#### EXERCISE REQUIREMENTS
Copy nothing from the entries below except the lines from the one containing "- Explain that" through the one containing "- This does", and copy those exactly.
::::::
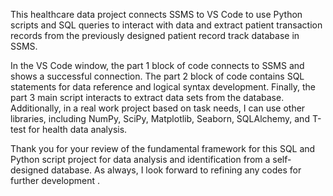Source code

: This healthcare data project connects SSMS to VS Code to use Python scripts and SQL queries to interact with data and extract patient transaction records from the previously designed patient record track database in SSMS.

In the VS Code window, the part 1 block of code connects to SSMS and shows a successful connection.
The part 2 block of code contains SQL statements for data reference and logical syntax development. 
Finally, the part 3 main script interacts to extract data sets from the database. Additionally, in a real work project based on task needs, I can use other libraries, including NumPy, SciPy, Matplotlib, Seaborn, SQLAlchemy, and T-test for health data analysis.

Thank you for your review of the fundamental framework for this SQL and Python script project for data analysis and identification from a self-designed database. As always, I look forward to refining any codes for further development .
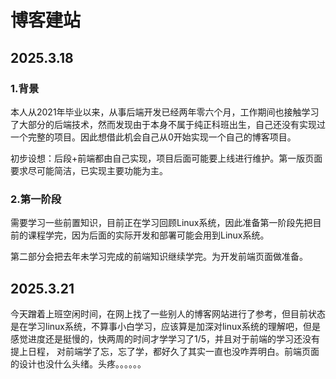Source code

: # 博客建站

## 2025.3.18

### 1.背景

本人从2021年毕业以来，从事后端开发已经两年零六个月，工作期间也接触学习了大部分的后端技术，然而发现由于本身不属于纯正科班出生，自己还没有实现过一个完整的项目。因此想借此机会自己从0开始实现一个自己的博客项目。

初步设想：后段+前端都由自己实现，项目后面可能要上线进行维护。第一版页面要求尽可能简洁，已实现主要功能为主。

### 2.第一阶段

需要学习一些前置知识，目前正在学习回顾Linux系统，因此准备第一阶段先把目前的课程学完，因为后面的实际开发和部署可能会用到Linux系统。

第二部分会把去年未学习完成的前端知识继续学完。为开发前端页面做准备。

## 2025.3.21

今天蹭着上班空闲时间，在网上找了一些别人的博客网站进行了参考，但目前状态是在学习linux系统，不算事小白学习，应该算是加深对linux系统的理解吧，但是感觉进度还是挺慢的，快两周的时间才学学习了1/5，并且对于前端的学习还没有提上日程，
对前端学了忘，忘了学，都好久了其实一直也没咋弄明白。前端页面的设计也没什么头绪。头疼。。。。。。

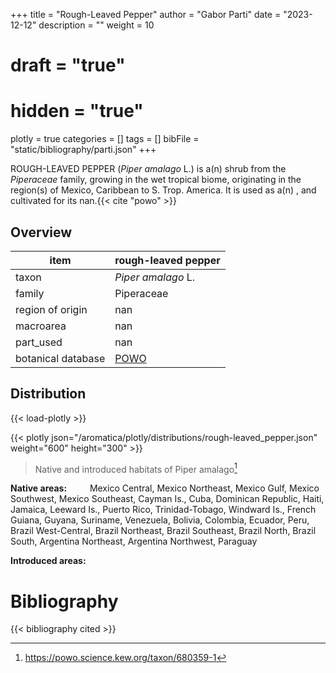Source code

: +++
title = "Rough-Leaved Pepper"
author = "Gabor Parti"
date = "2023-12-12"
description = ""
weight = 10
# draft = "true"
# hidden = "true"
plotly = true
categories = []
tags = []
bibFile = "static/bibliography/parti.json"
+++



<center>



</center>

ROUGH-LEAVED PEPPER (*Piper amalago* L.) is a(n) shrub from the *Piperaceae* family, growing in the wet tropical biome, originating in the region(s) of Mexico, Caribbean to S. Trop. America. It is used as a(n)  , and cultivated for its nan.{{< cite "powo" >}}

## Overview

|       item       |                rough-leaved pepper                |
|------------------|---------------------------------------------------|
|       taxon      |                 *Piper amalago* L.                |
|      family      |                     Piperaceae                    |
| region of origin |                        nan                        |
|     macroarea    |                        nan                        |
|     part_used    |                        nan                        |
|botanical database|[POWO](https://powo.science.kew.org/taxon/680359-1)|



## Distribution

{{< load-plotly >}}

{{< plotly json="/aromatica/plotly/distributions/rough-leaved_pepper.json" weight="600" height="300" >}}

>Native and introduced habitats of Piper amalago[^powo]

[^powo]: https://powo.science.kew.org/taxon/680359-1

<p style="text-align:left;">

**Native areas:** &ensp; &ensp; &ensp; Mexico Central, Mexico Northeast, Mexico Gulf, Mexico Southwest, Mexico Southeast, Cayman Is., Cuba, Dominican Republic, Haiti, Jamaica, Leeward Is., Puerto Rico, Trinidad-Tobago, Windward Is., French Guiana, Guyana, Suriname, Venezuela, Bolivia, Colombia, Ecuador, Peru, Brazil West-Central, Brazil Northeast, Brazil Southeast, Brazil North, Brazil South, Argentina Northeast, Argentina Northwest, Paraguay

**Introduced areas:** 

</p>



# Bibliography

{{< bibliography cited >}}

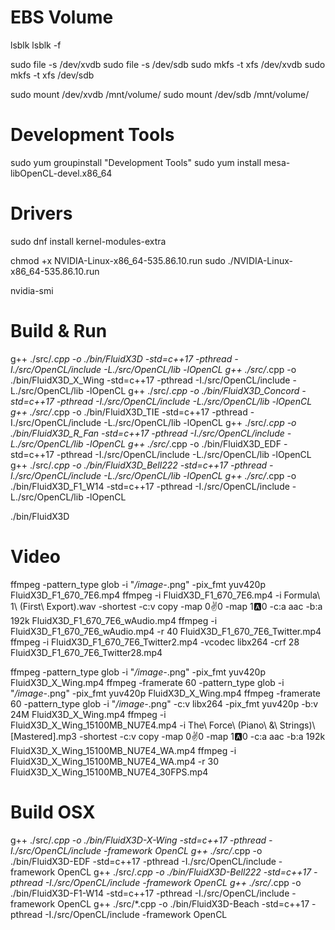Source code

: # EBS Volume

lsblk
lsblk -f

sudo file -s /dev/xvdb
sudo file -s /dev/sdb
sudo mkfs -t xfs /dev/xvdb
sudo mkfs -t xfs /dev/sdb

sudo mount /dev/xvdb /mnt/volume/
sudo mount /dev/sdb /mnt/volume/

# Development Tools

sudo yum groupinstall "Development Tools"
sudo yum install mesa-libOpenCL-devel.x86_64

# Drivers

sudo dnf install kernel-modules-extra

chmod +x NVIDIA-Linux-x86_64-535.86.10.run 
sudo ./NVIDIA-Linux-x86_64-535.86.10.run

nvidia-smi

# Build & Run

g++ ./src/*.cpp -o ./bin/FluidX3D -std=c++17 -pthread -I./src/OpenCL/include -L./src/OpenCL/lib -lOpenCL
g++ ./src/*.cpp -o ./bin/FluidX3D_X_Wing -std=c++17 -pthread -I./src/OpenCL/include -L./src/OpenCL/lib -lOpenCL
g++ ./src/*.cpp -o ./bin/FluidX3D_Concord -std=c++17 -pthread -I./src/OpenCL/include -L./src/OpenCL/lib -lOpenCL
g++ ./src/*.cpp -o ./bin/FluidX3D_TIE -std=c++17 -pthread -I./src/OpenCL/include -L./src/OpenCL/lib -lOpenCL
g++ ./src/*.cpp -o ./bin/FluidX3D_R_Fan -std=c++17 -pthread -I./src/OpenCL/include -L./src/OpenCL/lib -lOpenCL
g++ ./src/*.cpp -o ./bin/FluidX3D_EDF -std=c++17 -pthread -I./src/OpenCL/include -L./src/OpenCL/lib -lOpenCL
g++ ./src/*.cpp -o ./bin/FluidX3D_Bell222 -std=c++17 -pthread -I./src/OpenCL/include -L./src/OpenCL/lib -lOpenCL
g++ ./src/*.cpp -o ./bin/FluidX3D_F1_W14 -std=c++17 -pthread -I./src/OpenCL/include -L./src/OpenCL/lib -lOpenCL

./bin/FluidX3D 

# Video

ffmpeg -pattern_type glob -i "*/image-*.png" -pix_fmt yuv420p FluidX3D_F1_670_7E6.mp4
ffmpeg -i FluidX3D_F1_670_7E6.mp4 -i Formula\ 1\ \(First\ Export\).wav -shortest -c:v copy -map 0:v:0 -map 1:a:0 -c:a aac -b:a 192k FluidX3D_F1_670_7E6_wAudio.mp4
ffmpeg -i FluidX3D_F1_670_7E6_wAudio.mp4 -r 40 FluidX3D_F1_670_7E6_Twitter.mp4
ffmpeg -i FluidX3D_F1_670_7E6_Twitter2.mp4 -vcodec libx264 -crf 28 FluidX3D_F1_670_7E6_Twitter28.mp4

ffmpeg -pattern_type glob -i "*/image-*.png" -pix_fmt yuv420p FluidX3D_X_Wing.mp4
ffmpeg -framerate 60 -pattern_type glob -i "*/image-*.png" -pix_fmt yuv420p FluidX3D_X_Wing.mp4
ffmpeg -framerate 60 -pattern_type glob -i "*/image-*.png" -c:v libx264 -pix_fmt yuv420p -b:v 24M FluidX3D_X_Wing.mp4
ffmpeg -i FluidX3D_X_Wing_15100MB_NU7E4.mp4 -i The\ Force\ \(Piano\ \&\ Strings\)\ \[Mastered\].mp3 -shortest -c:v copy -map 0:v:0 -map 1:a:0 -c:a aac -b:a 192k FluidX3D_X_Wing_15100MB_NU7E4_WA.mp4
ffmpeg -i FluidX3D_X_Wing_15100MB_NU7E4_WA.mp4 -r 30 FluidX3D_X_Wing_15100MB_NU7E4_30FPS.mp4

# Build OSX

g++ ./src/*.cpp -o ./bin/FluidX3D-X-Wing -std=c++17 -pthread -I./src/OpenCL/include -framework OpenCL
g++ ./src/*.cpp -o ./bin/FluidX3D-EDF -std=c++17 -pthread -I./src/OpenCL/include -framework OpenCL
g++ ./src/*.cpp -o ./bin/FluidX3D-Bell222 -std=c++17 -pthread -I./src/OpenCL/include -framework OpenCL
g++ ./src/*.cpp -o ./bin/FluidX3D-F1-W14 -std=c++17 -pthread -I./src/OpenCL/include -framework OpenCL
g++ ./src/*.cpp -o ./bin/FluidX3D-Beach -std=c++17 -pthread -I./src/OpenCL/include -framework OpenCL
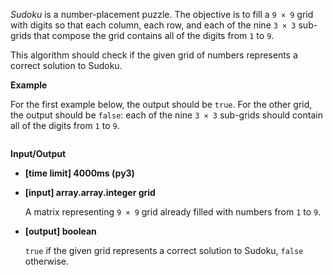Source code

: <div class="markdown"><p><em>Sudoku</em> is a number-placement puzzle. The objective is to fill a <code>9 × 9</code> grid with digits so that each column, each row, and each of the nine <code>3 × 3</code> sub-grids that compose the grid contains all of the digits from <code>1</code> to <code>9</code>.</p>
<p>This algorithm should check if the given grid of numbers represents a correct solution to Sudoku.</p>
<p><strong>Example</strong></p>
<p>For the first example below, the output should be <code>true</code>. For the other grid, the output should be <code>false</code>: each of the nine <code>3 × 3</code> sub-grids should contain all of the digits from <code>1</code> to <code>9</code>.</p>
<p><img src="https://codefightsuserpics.s3.amazonaws.com/tasks/sudoku/img/sudoku.png?_tm=1493384923494" alt=""></p>
<p><strong>Input/Output</strong></p>
<ul>
<li><strong>[time limit] 4000ms (py3)</strong></li>
</ul>
<ul>
<li>
<p><strong>[input] array.array.integer grid</strong></p>
<p>A matrix representing <code>9 × 9</code> grid already filled with numbers from <code>1</code> to <code>9</code>.</p>
</li>
<li>
<p><strong>[output] boolean</strong></p>
<p><code>true</code> if the given grid represents a correct solution to Sudoku, <code>false</code> otherwise.</p>
</li>
</ul>
</div>
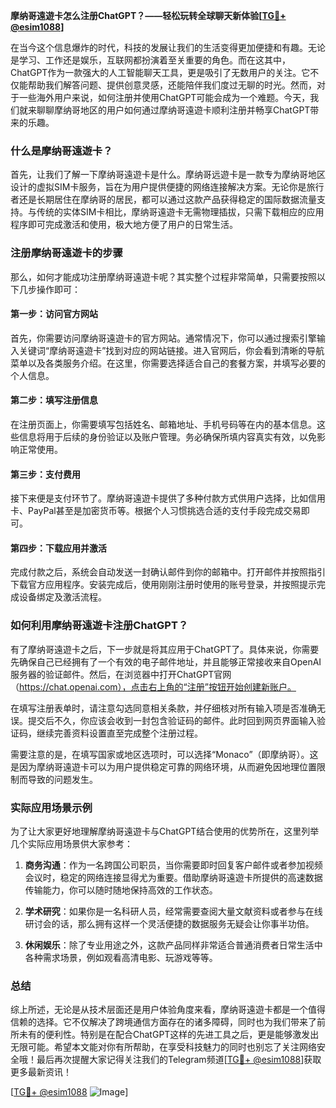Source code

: **摩纳哥遠遊卡怎么注册ChatGPT？——轻松玩转全球聊天新体验[[TG💪+ @esim1088](https://t.me/s/esim1088)]**

在当今这个信息爆炸的时代，科技的发展让我们的生活变得更加便捷和有趣。无论是学习、工作还是娱乐，互联网都扮演着至关重要的角色。而在这其中，ChatGPT作为一款强大的人工智能聊天工具，更是吸引了无数用户的关注。它不仅能帮助我们解答问题、提供创意灵感，还能陪伴我们度过无聊的时光。然而，对于一些海外用户来说，如何注册并使用ChatGPT可能会成为一个难题。今天，我们就来聊聊摩纳哥地区的用户如何通过摩纳哥遠遊卡顺利注册并畅享ChatGPT带来的乐趣。

### 什么是摩纳哥遠遊卡？

首先，让我们了解一下摩纳哥遠遊卡是什么。摩纳哥远遊卡是一款专为摩纳哥地区设计的虚拟SIM卡服务，旨在为用户提供便捷的网络连接解决方案。无论你是旅行者还是长期居住在摩纳哥的居民，都可以通过这款产品获得稳定的国际数据流量支持。与传统的实体SIM卡相比，摩纳哥遠遊卡无需物理插拔，只需下载相应的应用程序即可完成激活和使用，极大地方便了用户的日常生活。

### 注册摩纳哥遠遊卡的步骤

那么，如何才能成功注册摩纳哥遠遊卡呢？其实整个过程非常简单，只需要按照以下几步操作即可：

#### 第一步：访问官方网站

首先，你需要访问摩纳哥遠遊卡的官方网站。通常情况下，你可以通过搜索引擎输入关键词“摩纳哥遠遊卡”找到对应的网站链接。进入官网后，你会看到清晰的导航菜单以及各类服务介绍。在这里，你需要选择适合自己的套餐方案，并填写必要的个人信息。

#### 第二步：填写注册信息

在注册页面上，你需要填写包括姓名、邮箱地址、手机号码等在内的基本信息。这些信息将用于后续的身份验证以及账户管理。务必确保所填内容真实有效，以免影响正常使用。

#### 第三步：支付费用

接下来便是支付环节了。摩纳哥遠遊卡提供了多种付款方式供用户选择，比如信用卡、PayPal甚至是加密货币等。根据个人习惯挑选合适的支付手段完成交易即可。

#### 第四步：下载应用并激活

完成付款之后，系统会自动发送一封确认邮件到你的邮箱中。打开邮件并按照指引下载官方应用程序。安装完成后，使用刚刚注册时使用的账号登录，并按照提示完成设备绑定及激活流程。

### 如何利用摩纳哥遠遊卡注册ChatGPT？

有了摩纳哥遠遊卡之后，下一步就是将其应用于ChatGPT了。具体来说，你需要先确保自己已经拥有了一个有效的电子邮件地址，并且能够正常接收来自OpenAI服务器的验证邮件。然后，在浏览器中打开ChatGPT官网（https://chat.openai.com），点击右上角的“注册”按钮开始创建新账户。

在填写注册表单时，请注意勾选同意相关条款，并仔细核对所有输入项是否准确无误。提交后不久，你应该会收到一封包含验证码的邮件。此时回到网页界面输入验证码，继续完善资料设置直至完成整个注册过程。

需要注意的是，在填写国家或地区选项时，可以选择“Monaco”（即摩纳哥）。这是因为摩纳哥遠遊卡可以为用户提供稳定可靠的网络环境，从而避免因地理位置限制而导致的问题发生。

### 实际应用场景示例

为了让大家更好地理解摩纳哥遠遊卡与ChatGPT结合使用的优势所在，这里列举几个实际应用场景供大家参考：

1. **商务沟通**：作为一名跨国公司职员，当你需要即时回复客户邮件或者参加视频会议时，稳定的网络连接显得尤为重要。借助摩纳哥遠遊卡所提供的高速数据传输能力，你可以随时随地保持高效的工作状态。
   
2. **学术研究**：如果你是一名科研人员，经常需要查阅大量文献资料或者参与在线研讨会的话，那么拥有这样一个灵活便捷的数据服务无疑会让你事半功倍。
   
3. **休闲娱乐**：除了专业用途之外，这款产品同样非常适合普通消费者日常生活中各种需求场景，例如观看高清电影、玩游戏等等。

### 总结

综上所述，无论是从技术层面还是用户体验角度来看，摩纳哥遠遊卡都是一个值得信赖的选择。它不仅解决了跨境通信方面存在的诸多障碍，同时也为我们带来了前所未有的便利性。特别是在配合ChatGPT这样的先进工具之后，更是能够激发出无限可能。希望本文能对你有所帮助，在享受科技魅力的同时也别忘了关注网络安全哦！最后再次提醒大家记得关注我们的Telegram频道[[TG💪+ @esim1088](https://t.me/s/esim1088)]获取更多最新资讯！

[[TG💪+ @esim1088](https://t.me/s/esim1088) ![Image](https://i.postimg.cc/4NQfJmqS/Snipaste-2025-05-13-00-14-12.png)]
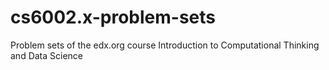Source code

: # cs6002.x-problem-sets
Problem sets of the edx.org course Introduction to Computational Thinking and Data Science

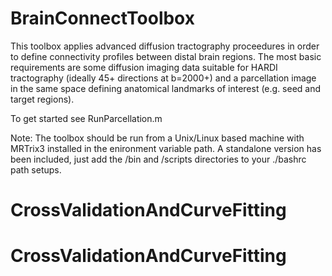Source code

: # BrainConnectToolbox

This toolbox applies advanced diffusion tractography proceedures in order to define connectivity profiles between distal brain regions. The most basic requirements are some diffusion imaging data suitable for HARDI tractography (ideally 45+ directions at b=2000+) and a parcellation image in the same space defining anatomical landmarks of interest (e.g. seed and target regions). 

To get started see RunParcellation.m

Note: The toolbox should be run from a Unix/Linux based machine with MRTrix3 installed in the enironment variable path. A standalone version has been included, just add the /bin and /scripts directories to your ./bashrc path setups.
# CrossValidationAndCurveFitting
# CrossValidationAndCurveFitting
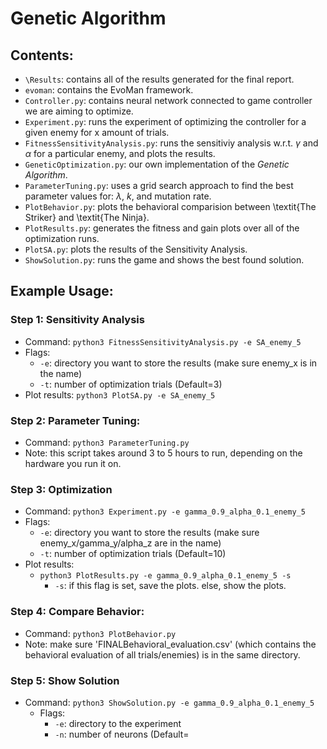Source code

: # Genetic Algorithm
## Contents:
- `\Results`: contains all of the results generated for the final report.
- `evoman`: contains the EvoMan framework.
- `Controller.py`: contains neural network connected to game controller we are aiming to optimize.
- `Experiment.py`: runs the experiment of optimizing the controller for a given enemy for x amount of trials.
- `FitnessSensitivityAnalysis.py`: runs the sensitiviy analysis w.r.t. $\gamma$ and $\alpha$ for a particular enemy, and plots the results.
- `GeneticOptimization.py`: our own implementation of the *Genetic Algorithm*.
- `ParameterTuning.py`: uses a grid search approach to find the best parameter values for: $\lambda$, $k$, and mutation rate.
- `PlotBehavior.py`: plots the behavioral comparision between \textit{The Striker} and \textit{The Ninja}.
- `PlotResults.py`: generates the fitness and gain plots over all of the optimization runs. 
- `PlotSA.py`: plots the results of the Sensitivity Analysis. 
- `ShowSolution.py`: runs the game and shows the best found solution.
## Example Usage:
### Step 1: Sensitivity Analysis
- Command: `python3 FitnessSensitivityAnalysis.py -e SA_enemy_5`
- Flags:
 	- `-e`:	directory you want to store the results (make sure enemy_x is in the name)
  	- `-t`: number of optimization trials (Default=3)
- Plot results: `python3 PlotSA.py -e SA_enemy_5`
### Step 2: Parameter Tuning:
- Command: `python3 ParameterTuning.py`
- Note: this script takes around 3 to 5 hours to run, depending on the hardware you run it on.
### Step 3: Optimization 
- Command: `python3 Experiment.py -e gamma_0.9_alpha_0.1_enemy_5`
- Flags:
 	- `-e`:	directory you want to store the results (make sure enemy_x/gamma_y/alpha_z are in the name)
	- `-t`: number of optimization trials (Default=10)
- Plot results: 
	-  `python3 PlotResults.py -e gamma_0.9_alpha_0.1_enemy_5 -s`
		- `-s`: if this flag is set, save the plots. else, show the plots. 
### Step 4: Compare Behavior:
- Command: `python3 PlotBehavior.py`
- Note: make sure 'FINALBehavioral_evaluation.csv' (which contains the behavioral evaluation of all trials/enemies) is in the same directory. 
### Step 5: Show Solution
- Command: `python3 ShowSolution.py -e gamma_0.9_alpha_0.1_enemy_5`
	- Flags:
		- `-e`: directory to the experiment
		- `-n`: number of neurons (Default=
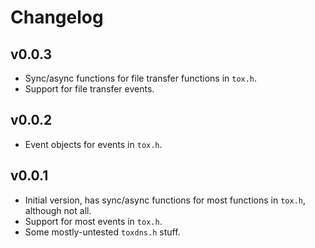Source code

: Changelog
=========

v0.0.3
------
- Sync/async functions for file transfer functions in `tox.h`.
- Support for file transfer events.

v0.0.2
------
- Event objects for events in `tox.h`.

v0.0.1
------
- Initial version, has sync/async functions for most functions in `tox.h`,
  although not all.
- Support for most events in `tox.h`.
- Some mostly-untested `toxdns.h` stuff.
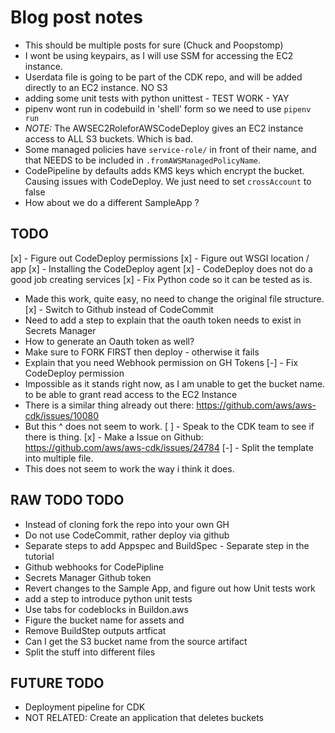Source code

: # Blog post notes

- This should be multiple posts for sure (Chuck and Poopstomp)
- I wont be using keypairs, as I will use SSM for accessing the EC2 instance.
- Userdata file is going to be part of the CDK repo, and will be added directly to an EC2 instance. NO S3
- adding some unit tests with python unittest - TEST WORK - YAY
- pipenv wont run in codebuild in 'shell' form so we need to use `pipenv run`
- *NOTE:* The AWSEC2RoleforAWSCodeDeploy gives an EC2 instance access to ALL S3 buckets. Which is bad.
- Some managed policies have `service-role/` in front of their name, and that NEEDS to be included in `.fromAWSManagedPolicyName`.
- CodePipeline by defaults adds KMS keys which encrypt the bucket. Causing issues with CodeDeploy. We just need to set `crossAccount` to false
- How about we do a different SampleApp ?

## TODO
[x] - Figure out CodeDeploy permissions
[x] - Figure out WSGI location / app 
[x] - Installing the CodeDeploy agent
[x] - CodeDeploy does not do a good job creating services
[x] - Fix Python code so it can be tested as is.
  - Made this work, quite easy, no need to change the original file structure.
[x] - Switch to Github instead of CodeCommit
  - Need to add a step to explain that the oauth token needs to exist in Secrets Manager
  - How to generate an Oauth token as well?
  - Make sure to FORK FIRST then deploy - otherwise it fails
  - Explain that you need Webhook permission on GH Tokens
[-] - Fix CodeDeploy permission
  - Impossible as it stands right now, as I am unable to get the bucket name.
  to be able to grant read access to the EC2 Instance
  - There is a similar thing already out there: https://github.com/aws/aws-cdk/issues/10080
  - But this ^ does not seem to work.
  [ ] - Speak to the CDK team to see if there is thing.
  [x] - Make a Issue on Github: https://github.com/aws/aws-cdk/issues/24784
[-] - Split the template into multiple file.
  - This does not seem to work the way i think it does.
  


## RAW TODO TODO
- Instead of cloning fork the repo into your own GH
- Do not use CodeCommit, rather deploy via github
- Separate steps to add Appspec and BuildSpec - Separate step in the tutorial
- Github webhooks for CodePipline
- Secrets Manager Github token
- Revert changes to the Sample App, and figure out how Unit tests work
- add a step to introduce python unit tests
- Use tabs for codeblocks in Buildon.aws
- Figure the bucket name for assets and
- Remove BuildStep outputs artficat
- Can I get the S3 bucket name from the source artifact
- Split the stuff into different files

## FUTURE TODO
- Deployment pipeline for CDK
- NOT RELATED: Create an application that deletes buckets
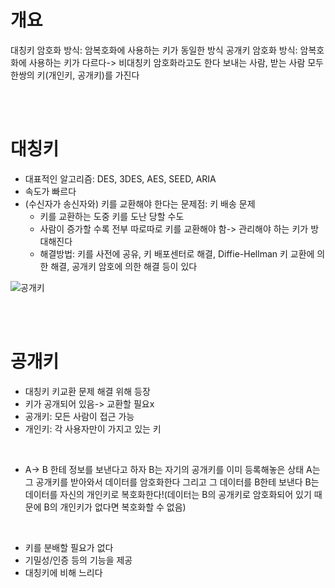 # 개요
대칭키 암호화 방식: 암복호화에 사용하는 키가 동일한 방식
공개키 암호화 방식: 암복호화에 사용하는 키가 다르다-> 비대칭키 암호화라고도 한다
                  보내는 사람, 받는 사람 모두 한쌍의 키(개인키, 공개키)를 가진다

<br>
<br>

# 대칭키
- 대표적인 알고리즘: DES, 3DES, AES, SEED, ARIA
- 속도가 빠르다
- (수신자가 송신자와) 키를 교환해야 한다는 문제점: 키 배송 문제
  - 키를 교환하는 도중 키를 도난 당할 수도
  - 사람이 증가할 수록 전부 따로따로 키를 교환해야 함-> 관리해야 하는 키가 방대해진다
  - 해결방법: 키를 사전에 공유, 키 배포센터로 해결, Diffie-Hellman 키 교환에 의한 해결, 공개키 암호에 의한 해결 등이 있다
 
 ![공개키](https://img1.daumcdn.net/thumb/R1280x0/?scode=mtistory2&fname=https%3A%2F%2Fblog.kakaocdn.net%2Fdn%2Fdd4UHB%2FbtraVqhyda9%2FKoiw2rKp2yVdJWiLBthiDk%2Fimg.png)
 
<br>
<br>

# 공개키
- 대칭키 키교환 문제 해결 위해 등장
- 키가 공개되어 있음-> 교환할 필요x
- 공개키: 모든 사람이 접근 가능
- 개인키: 각 사용자만이 가지고 있는 키

<br>

- A-> B 한테 정보를 보낸다고 하자
  B는 자기의 공개키를 이미 등록해놓은 상태
  A는 그 공개키를 받아와서 데이터를 암호화한다
  그리고 그 데이터를 B한테 보낸다
  B는 데이터를 자신의 개인키로 복호화한다!(데이터는 B의 공개키로 암호화되어 있기 때문에 B의 개인키가 없다면 복호화할 수 없음)

<br>

- 키를 분배할 필요가 없다
- 기밀성/인증 등의 기능을 제공
- 대칭키에 비해 느리다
::::::
#### EXERCISE OUTPUT
  - Explain that you need Webhook permission on GH Tokens
[-] - Fix CodeDeploy permission
  - Impossible as it stands right now, as I am unable to get the bucket name.
  to be able to grant read access to the EC2 Instance
  - There is a similar thing already out there: https://github.com/aws/aws-cdk/issues/10080
  - But this ^ does not seem to work.
  [ ] - Speak to the CDK team to see if there is thing.
  [x] - Make a Issue on Github: https://github.com/aws/aws-cdk/issues/24784
[-] - Split the template into multiple file.
  - This does not seem to work the way i think it does.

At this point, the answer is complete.